Saturday, December 10, 2011

Buying a Clinical Information Technology System

Buying a clinical information technology system challenges every organization's senior management team. Unlike other administrative applications that help manage a facility, the clinical information technology system touches directly the lives of patients and the work flow of physicians, nurses, and other clinicians. Careers and entire organizations can be ruined by poor vendor choices and botched implementations (e.g., installation of the software and hardware) and deployments (e.g., introduction of applications to end users). Poorly chosen clinical information technology systems can drive physicians to competitor institutions, impact facility accreditation, and in some cases invite litigation due to unexpected morbidity or mortality.

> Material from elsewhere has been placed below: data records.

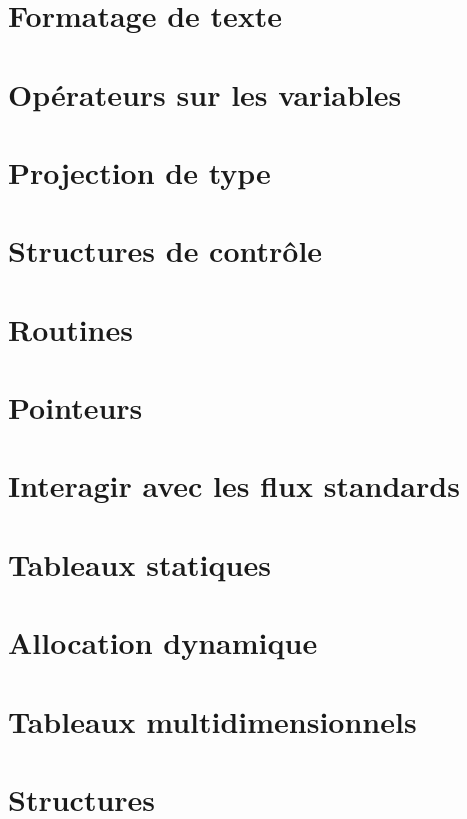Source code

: \documentclass{minitelreport}
\begin{document}
\begin{refsection}
		\section{Formatage de texte}
		
		\section{Opérateurs sur les variables}
		
		\section{Projection de type}
		
		\section{Structures de contrôle}
		
		\section{Routines}
		
		\section{Pointeurs}
		
		\section{Interagir avec les flux standards}
		
		\section{Tableaux statiques}
		
		\section{Allocation dynamique}
		
		\section{Tableaux multidimensionnels}
		
		\section{Structures}
		

\end{refsection}
\end{document}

As frightening as this task is, the best way to be successful is to be humble. Senior executives must accept the fact that full investigation of the features and functionality of clinical information technology systems before purchase is impossible. No individual or committee has the technical expertise and available time to effectively evaluate and fully review the capabilities of a comprehensive clinical information technology system. Therefore, organizations must base their decision to purchase systems on factors that function as surrogates for the usefulness and appropriateness of the systems in its institutions. These may include such items as the source of clinical content included with the system, list of organizations using the system, and perceived ease of use of the application.

Evaluate Live Systems

Although information technology vendors utilize demonstrations of their software to educate clients about their products, viewing working systems deployed in patient care areas offers the most valuable information. Unfortunately for both vendors and purchasers, the competitiveness of the healthcare information technology marketplace, couple with the complexity of these systems, encourages vendors to showcase software products during demonstrations that are either partially completed or are in beta version.

Therefore, often what is seen in these demonstrations does not accurately represent the features and functionality currently available. It is important to take vendors at their word when they declare that the demonstrated software is representative of features and functionality under development.